Stored data entries:
==================================================
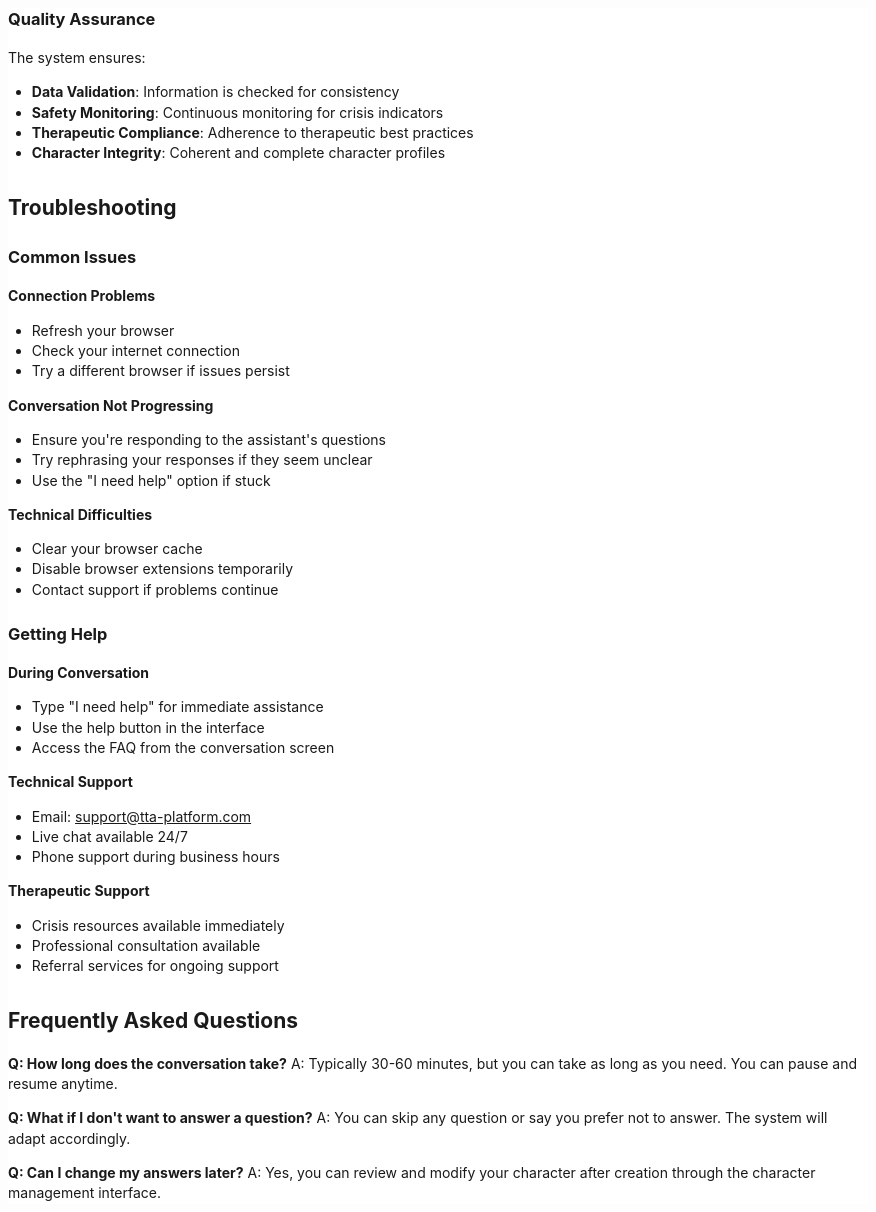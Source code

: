 ### Quality Assurance

The system ensures:
- **Data Validation**: Information is checked for consistency
- **Safety Monitoring**: Continuous monitoring for crisis indicators
- **Therapeutic Compliance**: Adherence to therapeutic best practices
- **Character Integrity**: Coherent and complete character profiles

## Troubleshooting

### Common Issues

**Connection Problems**
- Refresh your browser
- Check your internet connection
- Try a different browser if issues persist

**Conversation Not Progressing**
- Ensure you're responding to the assistant's questions
- Try rephrasing your responses if they seem unclear
- Use the "I need help" option if stuck

**Technical Difficulties**
- Clear your browser cache
- Disable browser extensions temporarily
- Contact support if problems continue

### Getting Help

**During Conversation**
- Type "I need help" for immediate assistance
- Use the help button in the interface
- Access the FAQ from the conversation screen

**Technical Support**
- Email: support@tta-platform.com
- Live chat available 24/7
- Phone support during business hours

**Therapeutic Support**
- Crisis resources available immediately
- Professional consultation available
- Referral services for ongoing support

## Frequently Asked Questions

**Q: How long does the conversation take?**
A: Typically 30-60 minutes, but you can take as long as you need. You can pause and resume anytime.

**Q: What if I don't want to answer a question?**
A: You can skip any question or say you prefer not to answer. The system will adapt accordingly.

**Q: Can I change my answers later?**
A: Yes, you can review and modify your character after creation through the character management interface.

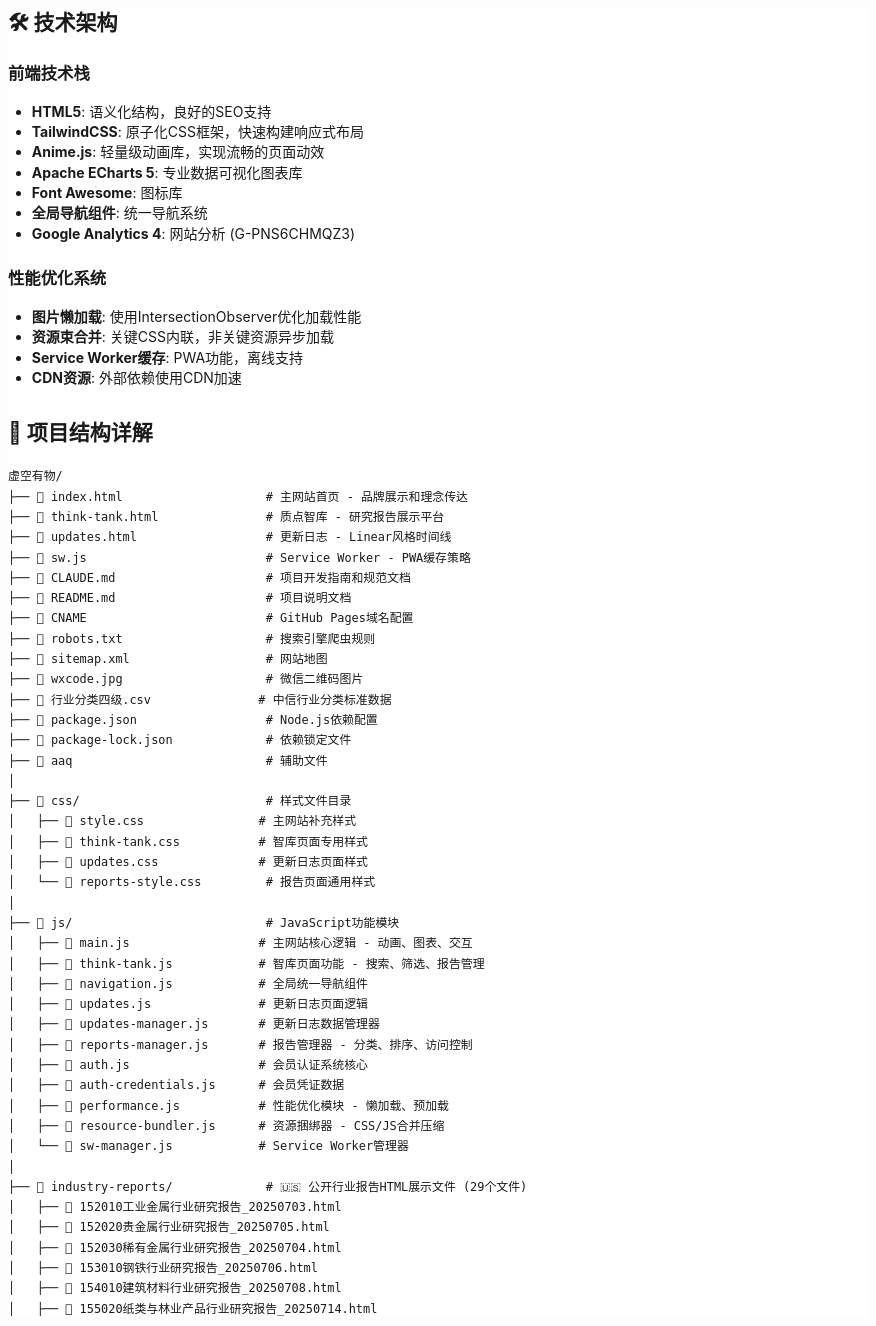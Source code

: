 ## 🛠️ 技术架构

### 前端技术栈
- **HTML5**: 语义化结构，良好的SEO支持
- **TailwindCSS**: 原子化CSS框架，快速构建响应式布局
- **Anime.js**: 轻量级动画库，实现流畅的页面动效
- **Apache ECharts 5**: 专业数据可视化图表库
- **Font Awesome**: 图标库
- **全局导航组件**: 统一导航系统
- **Google Analytics 4**: 网站分析 (G-PNS6CHMQZ3)

### 性能优化系统
- **图片懒加载**: 使用IntersectionObserver优化加载性能
- **资源束合并**: 关键CSS内联，非关键资源异步加载
- **Service Worker缓存**: PWA功能，离线支持
- **CDN资源**: 外部依赖使用CDN加速

## 📁 项目结构详解

```
虚空有物/
├── 📄 index.html                    # 主网站首页 - 品牌展示和理念传达
├── 📄 think-tank.html               # 质点智库 - 研究报告展示平台
├── 📄 updates.html                  # 更新日志 - Linear风格时间线
├── 📄 sw.js                         # Service Worker - PWA缓存策略
├── 📄 CLAUDE.md                     # 项目开发指南和规范文档
├── 📄 README.md                     # 项目说明文档
├── 📄 CNAME                         # GitHub Pages域名配置
├── 📄 robots.txt                    # 搜索引擎爬虫规则
├── 📄 sitemap.xml                   # 网站地图
├── 📄 wxcode.jpg                    # 微信二维码图片
├── 📄 行业分类四级.csv               # 中信行业分类标准数据
├── 📄 package.json                  # Node.js依赖配置
├── 📄 package-lock.json             # 依赖锁定文件
├── 📄 aaq                           # 辅助文件
│
├── 📁 css/                          # 样式文件目录
│   ├── 📄 style.css                # 主网站补充样式
│   ├── 📄 think-tank.css           # 智库页面专用样式
│   ├── 📄 updates.css              # 更新日志页面样式
│   └── 📄 reports-style.css         # 报告页面通用样式
│
├── 📁 js/                           # JavaScript功能模块
│   ├── 📄 main.js                  # 主网站核心逻辑 - 动画、图表、交互
│   ├── 📄 think-tank.js            # 智库页面功能 - 搜索、筛选、报告管理
│   ├── 📄 navigation.js            # 全局统一导航组件
│   ├── 📄 updates.js               # 更新日志页面逻辑
│   ├── 📄 updates-manager.js       # 更新日志数据管理器
│   ├── 📄 reports-manager.js       # 报告管理器 - 分类、排序、访问控制
│   ├── 📄 auth.js                  # 会员认证系统核心
│   ├── 📄 auth-credentials.js      # 会员凭证数据
│   ├── 📄 performance.js           # 性能优化模块 - 懒加载、预加载
│   ├── 📄 resource-bundler.js      # 资源捆绑器 - CSS/JS合并压缩
│   └── 📄 sw-manager.js            # Service Worker管理器
│
├── 📁 industry-reports/             # 🇺🇸 公开行业报告HTML展示文件 (29个文件)
│   ├── 📄 152010工业金属行业研究报告_20250703.html
│   ├── 📄 152020贵金属行业研究报告_20250705.html
│   ├── 📄 152030稀有金属行业研究报告_20250704.html
│   ├── 📄 153010钢铁行业研究报告_20250706.html
│   ├── 📄 154010建筑材料行业研究报告_20250708.html
│   ├── 📄 155020纸类与林业产品行业研究报告_20250714.html
```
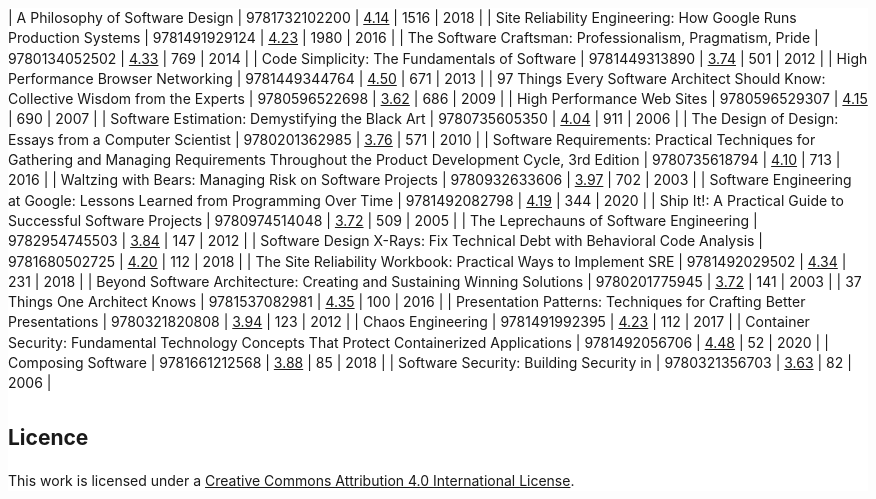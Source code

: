 | A Philosophy of Software Design                                                                                                           | 9781732102200 | [4.14](https://www.goodreads.com/book/show/39996759)  | 1516   | 2018       |
| Site Reliability Engineering: How Google Runs Production Systems                                                                          | 9781491929124 | [4.23](https://www.goodreads.com/book/show/27968891)  | 1980   | 2016       |
| The Software Craftsman: Professionalism, Pragmatism, Pride                                                                                | 9780134052502 | [4.33](https://www.goodreads.com/book/show/23215733)  | 769    | 2014       |
| Code Simplicity: The Fundamentals of Software                                                                                             | 9781449313890 | [3.74](https://www.goodreads.com/book/show/13234063)  | 501    | 2012       |
| High Performance Browser Networking                                                                                                       | 9781449344764 | [4.50](https://www.goodreads.com/book/show/17985198)  | 671    | 2013       |
| 97 Things Every Software Architect Should Know: Collective Wisdom from the Experts                                                        | 9780596522698 | [3.62](https://www.goodreads.com/book/show/5487765)   | 686    | 2009       |
| High Performance Web Sites                                                                                                                | 9780596529307 | [4.15](https://www.goodreads.com/book/show/1681559)   | 690    | 2007       |
| Software Estimation: Demystifying the Black Art                                                                                           | 9780735605350 | [4.04](https://www.goodreads.com/book/show/93891)     | 911    | 2006       |
| The Design of Design: Essays from a Computer Scientist                                                                                    | 9780201362985 | [3.76](https://www.goodreads.com/book/show/7157080)   | 571    | 2010       |
| Software Requirements: Practical Techniques for Gathering and Managing Requirements Throughout the Product Development Cycle, 3rd Edition | 9780735618794 | [4.10](https://www.goodreads.com/book/show/349416)    | 713    | 2016       |
| Waltzing with Bears: Managing Risk on Software Projects                                                                                   | 9780932633606 | [3.97](https://www.goodreads.com/book/show/665153)    | 702    | 2003       |
| Software Engineering at Google: Lessons Learned from Programming Over Time                                                                | 9781492082798 | [4.19](https://www.goodreads.com/book/show/48816586)  | 344    | 2020       |
| Ship It!: A Practical Guide to Successful Software Projects                                                                               | 9780974514048 | [3.72](https://www.goodreads.com/book/show/363086)    | 509    | 2005       |
| The Leprechauns of Software Engineering                                                                                                   | 9782954745503 | [3.84](https://www.goodreads.com/book/show/15874425)  | 147    | 2012       |
| Software Design X-Rays: Fix Technical Debt with Behavioral Code Analysis                                                                  | 9781680502725 | [4.20](https://www.goodreads.com/book/show/36517037)  | 112    | 2018       |
| The Site Reliability Workbook: Practical Ways to Implement SRE                                                                            | 9781492029502 | [4.34](https://www.goodreads.com/book/show/39687146)  | 231    | 2018       |
| Beyond Software Architecture: Creating and Sustaining Winning Solutions                                                                   | 9780201775945 | [3.72](https://www.goodreads.com/book/show/224132)    | 141    | 2003       |
| 37 Things One Architect Knows                                                                                                             | 9781537082981 | [4.35](https://www.goodreads.com/book/show/29499887)  | 100    | 2016       |
| Presentation Patterns: Techniques for Crafting Better Presentations                                                                       | 9780321820808 | [3.94](https://www.goodreads.com/book/show/13705465)  | 123    | 2012       |
| Chaos Engineering                                                                                                                         | 9781491992395 | [4.23](https://www.goodreads.com/book/show/35516296)  | 112    | 2017       |
| Container Security: Fundamental Technology Concepts That Protect Containerized Applications                                               | 9781492056706 | [4.48](https://www.goodreads.com/book/show/48816583)  | 52     | 2020       |
| Composing Software                                                                                                                        | 9781661212568 | [3.88](https://www.goodreads.com/book/show/43429039)  | 85     | 2018       |
| Software Security: Building Security in                                                                                                   | 9780321356703 | [3.63](https://www.goodreads.com/book/show/760789)    | 82     | 2006       |

## Licence

This work is licensed under
a [Creative Commons Attribution 4.0 International License](https://creativecommons.org/licenses/by/4.0/).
==================================================
-- What to work on --
Look above for the line with "- Referral services for ongoing support" and the line with "- **资源束合并**: 关键CSS内联，非关键资源异步加载"; set down those two lines and all lines between them exactly, without pictures and without anything else.

-- Expected output --
- Referral services for ongoing support

## Frequently Asked Questions

**Q: How long does the conversation take?**
A: Typically 30-60 minutes, but you can take as long as you need. You can pause and resume anytime.

**Q: What if I don't want to answer a question?**
A: You can skip any question or say you prefer not to answer. The system will adapt accordingly.

**Q: Can I change my answers later?**
A: Yes, you can review and modify your character after creation through the character management interface.

Source code

: ## 🛠️ 技术架构

### 前端技术栈
- **HTML5**: 语义化结构，良好的SEO支持
- **TailwindCSS**: 原子化CSS框架，快速构建响应式布局
- **Anime.js**: 轻量级动画库，实现流畅的页面动效
- **Apache ECharts 5**: 专业数据可视化图表库
- **Font Awesome**: 图标库
- **全局导航组件**: 统一导航系统
- **Google Analytics 4**: 网站分析 (G-PNS6CHMQZ3)

### 性能优化系统
- **图片懒加载**: 使用IntersectionObserver优化加载性能
- **资源束合并**: 关键CSS内联，非关键资源异步加载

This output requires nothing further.